Recognition of prostate cancer names:

Candidate names, unigram words, and presence of capital letters or Greek letters in the candidate term.

The performance of recognizing general relations in the cells in the first and second rows, and fourth column of Table 4 was unusually high. Manual analysis revealed that most correctly identified gene-prostate cancer pairs were identified as correct relations: 96.7% of 2,494 correctly identified gene-prostate cancer pairs had been identified as a correct relation.

Performance using ML-based topic-classified relation recognition

We used ML for topic-classified relation recognition with the best combination of features based on the F-measure.

Study description, genetic variation, gene expression, and pharmacology:

Bag of words, candidate gene and prostate cancer terms, unigram and bigram words, and order of candidate terms.

Relation:

Bag of words, candidate gene and prostate cancer terms, unigram words, and order of candidate terms.

Epigenetics:

Bag of words, unigram and bigram words and order of candidate terms.

Clinical marker:

Candidate gene and prostate cancer terms, unigram and bigram words, and order of candidate terms.

Although the experiment did not consider NER results, the precision of ML-based topic-classified relation recognition was much better than that in the baseline experiment.

Performance using ML-based topic-classified relation recognition and NER results as features

We used NER results as features in addition to the contextual features that we used in the fourth experiment. Experimental results showed that using NER results as features for topic-classified relation recognition improved the precision in the relation and four topics. We can thus infer that NER information is a cogent feature. For recognition of epigenetics, the performance in the automatic NER experiment was higher than that in the manual NER experiment. These results are statistically not significant because the number of correct epigenetics relations is only 53.

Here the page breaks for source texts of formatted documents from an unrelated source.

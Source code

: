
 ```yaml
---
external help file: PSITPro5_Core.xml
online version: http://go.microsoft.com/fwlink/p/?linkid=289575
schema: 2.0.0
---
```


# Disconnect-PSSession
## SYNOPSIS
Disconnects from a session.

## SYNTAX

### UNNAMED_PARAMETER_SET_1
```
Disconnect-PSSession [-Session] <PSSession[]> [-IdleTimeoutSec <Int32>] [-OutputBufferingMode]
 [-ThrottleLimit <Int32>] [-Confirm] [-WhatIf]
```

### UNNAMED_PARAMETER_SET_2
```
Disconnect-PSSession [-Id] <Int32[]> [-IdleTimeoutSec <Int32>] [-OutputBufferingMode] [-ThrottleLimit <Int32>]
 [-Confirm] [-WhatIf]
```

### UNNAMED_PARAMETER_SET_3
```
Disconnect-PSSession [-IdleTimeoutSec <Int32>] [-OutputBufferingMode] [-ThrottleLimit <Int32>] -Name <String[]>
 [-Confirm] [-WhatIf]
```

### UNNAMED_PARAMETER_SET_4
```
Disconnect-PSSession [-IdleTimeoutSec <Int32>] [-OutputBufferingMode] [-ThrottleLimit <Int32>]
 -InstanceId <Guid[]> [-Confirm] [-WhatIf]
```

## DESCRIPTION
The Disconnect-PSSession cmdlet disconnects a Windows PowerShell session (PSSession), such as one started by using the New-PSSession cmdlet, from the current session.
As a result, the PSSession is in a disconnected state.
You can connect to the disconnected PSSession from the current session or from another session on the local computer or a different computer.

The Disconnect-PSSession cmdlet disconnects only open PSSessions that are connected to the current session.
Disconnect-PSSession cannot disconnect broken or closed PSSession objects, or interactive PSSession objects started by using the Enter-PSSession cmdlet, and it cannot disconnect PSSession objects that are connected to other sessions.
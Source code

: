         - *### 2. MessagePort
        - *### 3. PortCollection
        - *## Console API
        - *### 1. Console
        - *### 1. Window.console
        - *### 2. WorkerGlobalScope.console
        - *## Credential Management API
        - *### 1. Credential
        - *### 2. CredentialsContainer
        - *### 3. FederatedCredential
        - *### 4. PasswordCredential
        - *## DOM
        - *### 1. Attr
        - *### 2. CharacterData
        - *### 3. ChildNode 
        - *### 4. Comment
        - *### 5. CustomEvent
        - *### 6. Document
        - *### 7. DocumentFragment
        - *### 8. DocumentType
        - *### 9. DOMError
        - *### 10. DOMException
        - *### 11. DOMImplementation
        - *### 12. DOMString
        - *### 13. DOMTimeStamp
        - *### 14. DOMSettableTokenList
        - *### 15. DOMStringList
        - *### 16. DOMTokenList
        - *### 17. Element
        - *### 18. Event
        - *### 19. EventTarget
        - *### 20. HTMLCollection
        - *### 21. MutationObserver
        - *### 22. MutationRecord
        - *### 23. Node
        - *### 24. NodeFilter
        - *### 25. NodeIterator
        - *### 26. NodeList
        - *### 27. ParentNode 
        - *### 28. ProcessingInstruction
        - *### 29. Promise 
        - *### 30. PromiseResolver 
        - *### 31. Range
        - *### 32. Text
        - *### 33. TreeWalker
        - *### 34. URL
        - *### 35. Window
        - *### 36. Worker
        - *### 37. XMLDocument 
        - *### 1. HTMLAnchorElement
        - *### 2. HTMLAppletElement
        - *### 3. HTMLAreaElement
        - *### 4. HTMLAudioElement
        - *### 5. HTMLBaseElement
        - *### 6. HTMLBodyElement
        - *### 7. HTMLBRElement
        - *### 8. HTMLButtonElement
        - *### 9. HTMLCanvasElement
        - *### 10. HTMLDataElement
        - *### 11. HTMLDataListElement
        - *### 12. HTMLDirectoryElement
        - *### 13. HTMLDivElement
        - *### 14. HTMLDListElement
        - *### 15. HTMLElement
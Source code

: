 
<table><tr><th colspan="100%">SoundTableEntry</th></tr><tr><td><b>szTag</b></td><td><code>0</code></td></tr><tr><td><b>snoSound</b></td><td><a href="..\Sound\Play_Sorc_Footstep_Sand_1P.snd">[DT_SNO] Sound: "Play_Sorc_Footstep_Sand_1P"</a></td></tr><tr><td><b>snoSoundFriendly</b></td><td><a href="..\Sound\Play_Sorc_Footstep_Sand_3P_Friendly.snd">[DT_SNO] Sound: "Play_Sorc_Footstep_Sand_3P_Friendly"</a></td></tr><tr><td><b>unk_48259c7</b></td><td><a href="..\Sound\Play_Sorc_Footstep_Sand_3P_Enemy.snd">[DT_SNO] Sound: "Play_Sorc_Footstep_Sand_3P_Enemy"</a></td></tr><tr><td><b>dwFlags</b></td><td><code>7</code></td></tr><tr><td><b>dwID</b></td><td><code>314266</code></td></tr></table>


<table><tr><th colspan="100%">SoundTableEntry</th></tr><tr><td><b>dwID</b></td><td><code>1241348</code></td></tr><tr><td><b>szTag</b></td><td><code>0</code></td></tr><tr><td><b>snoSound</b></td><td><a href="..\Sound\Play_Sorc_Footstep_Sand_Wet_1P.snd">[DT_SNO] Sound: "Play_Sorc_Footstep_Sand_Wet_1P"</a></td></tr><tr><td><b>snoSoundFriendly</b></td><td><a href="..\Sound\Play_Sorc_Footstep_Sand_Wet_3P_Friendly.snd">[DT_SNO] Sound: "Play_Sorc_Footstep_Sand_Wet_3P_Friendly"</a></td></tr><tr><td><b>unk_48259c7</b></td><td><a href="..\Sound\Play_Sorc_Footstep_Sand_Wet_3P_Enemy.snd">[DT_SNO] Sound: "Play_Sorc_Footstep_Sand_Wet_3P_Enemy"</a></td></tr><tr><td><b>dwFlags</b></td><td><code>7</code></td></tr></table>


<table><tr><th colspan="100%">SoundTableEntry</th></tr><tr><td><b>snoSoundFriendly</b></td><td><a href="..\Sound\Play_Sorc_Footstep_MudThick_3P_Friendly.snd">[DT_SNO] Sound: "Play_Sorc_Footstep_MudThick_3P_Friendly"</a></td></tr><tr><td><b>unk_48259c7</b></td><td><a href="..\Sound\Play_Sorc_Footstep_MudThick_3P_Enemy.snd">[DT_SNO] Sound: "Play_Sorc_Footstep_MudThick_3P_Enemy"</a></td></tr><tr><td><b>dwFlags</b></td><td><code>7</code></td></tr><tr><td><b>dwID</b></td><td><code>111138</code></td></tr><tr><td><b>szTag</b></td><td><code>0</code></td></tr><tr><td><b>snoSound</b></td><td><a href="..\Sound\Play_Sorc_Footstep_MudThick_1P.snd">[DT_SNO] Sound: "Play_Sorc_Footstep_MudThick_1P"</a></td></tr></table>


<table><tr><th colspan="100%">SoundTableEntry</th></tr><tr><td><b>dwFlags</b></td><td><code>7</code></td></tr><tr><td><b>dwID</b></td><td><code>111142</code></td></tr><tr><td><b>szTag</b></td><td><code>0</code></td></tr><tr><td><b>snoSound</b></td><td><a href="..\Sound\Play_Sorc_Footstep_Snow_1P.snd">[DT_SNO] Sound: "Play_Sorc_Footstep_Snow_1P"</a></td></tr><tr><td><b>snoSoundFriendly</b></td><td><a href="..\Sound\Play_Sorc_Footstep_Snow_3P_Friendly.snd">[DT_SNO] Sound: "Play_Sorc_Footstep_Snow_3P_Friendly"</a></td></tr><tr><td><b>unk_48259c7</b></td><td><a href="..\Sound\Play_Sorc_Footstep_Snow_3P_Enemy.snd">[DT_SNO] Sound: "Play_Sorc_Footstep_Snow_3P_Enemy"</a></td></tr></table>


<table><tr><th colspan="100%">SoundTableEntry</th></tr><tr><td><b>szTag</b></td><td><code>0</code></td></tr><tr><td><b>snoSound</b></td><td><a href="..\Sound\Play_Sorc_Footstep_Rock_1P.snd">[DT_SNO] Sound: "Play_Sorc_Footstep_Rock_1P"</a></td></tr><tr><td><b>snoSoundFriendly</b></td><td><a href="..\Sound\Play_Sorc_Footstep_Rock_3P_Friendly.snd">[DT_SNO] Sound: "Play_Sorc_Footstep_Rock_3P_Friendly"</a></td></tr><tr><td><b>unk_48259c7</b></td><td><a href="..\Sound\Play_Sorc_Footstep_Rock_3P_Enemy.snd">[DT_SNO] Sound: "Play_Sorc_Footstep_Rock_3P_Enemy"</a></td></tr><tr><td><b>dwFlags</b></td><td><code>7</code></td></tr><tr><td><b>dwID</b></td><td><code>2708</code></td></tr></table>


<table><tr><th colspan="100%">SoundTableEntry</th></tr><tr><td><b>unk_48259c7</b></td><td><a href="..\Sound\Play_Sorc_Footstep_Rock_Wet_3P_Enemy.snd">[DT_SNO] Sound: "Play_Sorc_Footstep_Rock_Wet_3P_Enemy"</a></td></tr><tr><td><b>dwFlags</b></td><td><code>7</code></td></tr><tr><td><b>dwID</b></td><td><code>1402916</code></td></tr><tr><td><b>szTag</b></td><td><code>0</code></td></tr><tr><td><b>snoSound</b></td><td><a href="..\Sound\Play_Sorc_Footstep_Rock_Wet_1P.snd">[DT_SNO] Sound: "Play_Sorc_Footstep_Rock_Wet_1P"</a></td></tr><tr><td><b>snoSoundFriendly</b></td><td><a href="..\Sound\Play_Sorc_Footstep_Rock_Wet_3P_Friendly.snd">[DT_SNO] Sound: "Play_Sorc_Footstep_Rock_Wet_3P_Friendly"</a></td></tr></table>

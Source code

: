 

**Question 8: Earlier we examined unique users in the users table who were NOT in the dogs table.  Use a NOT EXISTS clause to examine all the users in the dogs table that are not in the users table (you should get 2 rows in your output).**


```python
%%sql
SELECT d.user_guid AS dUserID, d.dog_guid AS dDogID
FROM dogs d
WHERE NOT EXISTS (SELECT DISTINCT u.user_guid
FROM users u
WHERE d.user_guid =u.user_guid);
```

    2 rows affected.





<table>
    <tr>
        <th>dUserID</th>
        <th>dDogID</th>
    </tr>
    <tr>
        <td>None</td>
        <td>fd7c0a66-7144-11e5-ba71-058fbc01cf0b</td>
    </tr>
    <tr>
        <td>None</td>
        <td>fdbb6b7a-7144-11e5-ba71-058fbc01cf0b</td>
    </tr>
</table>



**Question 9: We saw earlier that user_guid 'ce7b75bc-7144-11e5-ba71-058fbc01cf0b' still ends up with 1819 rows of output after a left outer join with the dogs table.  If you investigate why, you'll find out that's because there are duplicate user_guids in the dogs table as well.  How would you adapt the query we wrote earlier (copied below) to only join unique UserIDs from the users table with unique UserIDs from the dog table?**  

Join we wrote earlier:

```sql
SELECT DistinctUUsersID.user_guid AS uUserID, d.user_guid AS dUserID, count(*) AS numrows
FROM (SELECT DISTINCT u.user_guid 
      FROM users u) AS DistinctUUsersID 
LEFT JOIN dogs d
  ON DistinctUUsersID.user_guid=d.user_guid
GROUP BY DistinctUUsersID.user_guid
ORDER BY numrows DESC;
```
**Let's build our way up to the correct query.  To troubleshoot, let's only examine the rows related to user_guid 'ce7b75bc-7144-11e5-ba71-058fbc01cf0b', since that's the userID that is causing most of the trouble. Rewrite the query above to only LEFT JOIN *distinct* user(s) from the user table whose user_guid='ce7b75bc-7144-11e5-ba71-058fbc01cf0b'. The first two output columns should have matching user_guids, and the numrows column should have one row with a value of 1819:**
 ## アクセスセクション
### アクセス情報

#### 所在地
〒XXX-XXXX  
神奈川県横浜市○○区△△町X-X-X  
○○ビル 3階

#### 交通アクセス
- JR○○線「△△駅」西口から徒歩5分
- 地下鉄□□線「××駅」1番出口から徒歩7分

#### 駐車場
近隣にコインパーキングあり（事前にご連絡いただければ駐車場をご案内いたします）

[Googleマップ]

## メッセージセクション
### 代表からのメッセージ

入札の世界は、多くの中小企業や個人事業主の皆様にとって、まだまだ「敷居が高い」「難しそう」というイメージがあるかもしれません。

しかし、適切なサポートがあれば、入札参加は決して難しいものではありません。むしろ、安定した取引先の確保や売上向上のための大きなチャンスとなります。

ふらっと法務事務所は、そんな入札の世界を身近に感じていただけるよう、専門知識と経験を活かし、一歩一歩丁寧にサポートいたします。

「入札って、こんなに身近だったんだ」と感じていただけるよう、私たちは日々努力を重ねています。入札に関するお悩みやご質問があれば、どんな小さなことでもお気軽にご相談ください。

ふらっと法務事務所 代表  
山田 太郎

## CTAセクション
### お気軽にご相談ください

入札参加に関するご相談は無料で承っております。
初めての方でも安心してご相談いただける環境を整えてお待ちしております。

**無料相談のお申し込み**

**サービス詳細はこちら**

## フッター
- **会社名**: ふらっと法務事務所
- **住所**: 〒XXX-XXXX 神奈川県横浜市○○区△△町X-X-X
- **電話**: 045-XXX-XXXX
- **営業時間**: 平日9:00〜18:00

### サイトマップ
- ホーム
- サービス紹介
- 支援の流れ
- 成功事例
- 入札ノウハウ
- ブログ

Performance using ML-based topic-classified relation recognition and NER as a filter

NER results were used to filter out gene-prostate cancer pairs over-generated by dictionary matching. Topic-classified relation recognition modules were given only co-occurrences that remained after filtering. We used the same combination of features as those in the fourth experiment. Filtering with NER results improved the performance of topic-classified relation recognition more than using them as features for ML-based topic-classified relation recognition. Recognition of epigenetics led to the most significant increase in precision (2.4%) and recognition of genetic variation led to the next most significant increase in precision (0.8%).

Conclusion

We have developed ML-based topic-classified relation recognizers between prostate cancer and gene terms. Six topics were used to classify prostate cancer and gene terms, and their relations. Simple dictionary-based longest matching was tested, which produced numerous false positive results. Annotated abstracts were then input to an ME-based ML module to train NER and relation recognizers. A comprehensive series of experiments revealed that the ML-based approach that used rich contextual features have the potential to improve the performance of topic-classified relation recognition. The effect of combining the recognizers was also investigated. The results were encouraging, and we are planning several extensions that include incorporating disambiguation [6] and deep syntactic parsing techniques [7, 8]. Both classes of techniques have previously been applied successfully to several tasks, and we expect that incorporating such techniques will supplement our methods by providing appropriate treatment to polysemous terms and richer features of deep syntactic structure.